# WHAT IS NEEDED
Transcribe the records that follow exactly. Skip the pictures.

Items listed in a dataset:
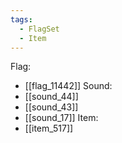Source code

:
 ```yaml
---
tags:
  - FlagSet
  - Item
---
```

Flag:
- [[flag_11442]]
Sound:
- [[sound_44]]
- [[sound_43]]
- [[sound_17]]
Item:
- [[item_517]]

# EXERCISE RESPONSE
Source code

:
 ```yaml
---
tags:
  - FlagSet
  - Item
---
```

Flag:
- [[flag_11442]]
Sound:
- [[sound_44]]
- [[sound_43]]
- [[sound_17]]
Item:
- [[item_517]]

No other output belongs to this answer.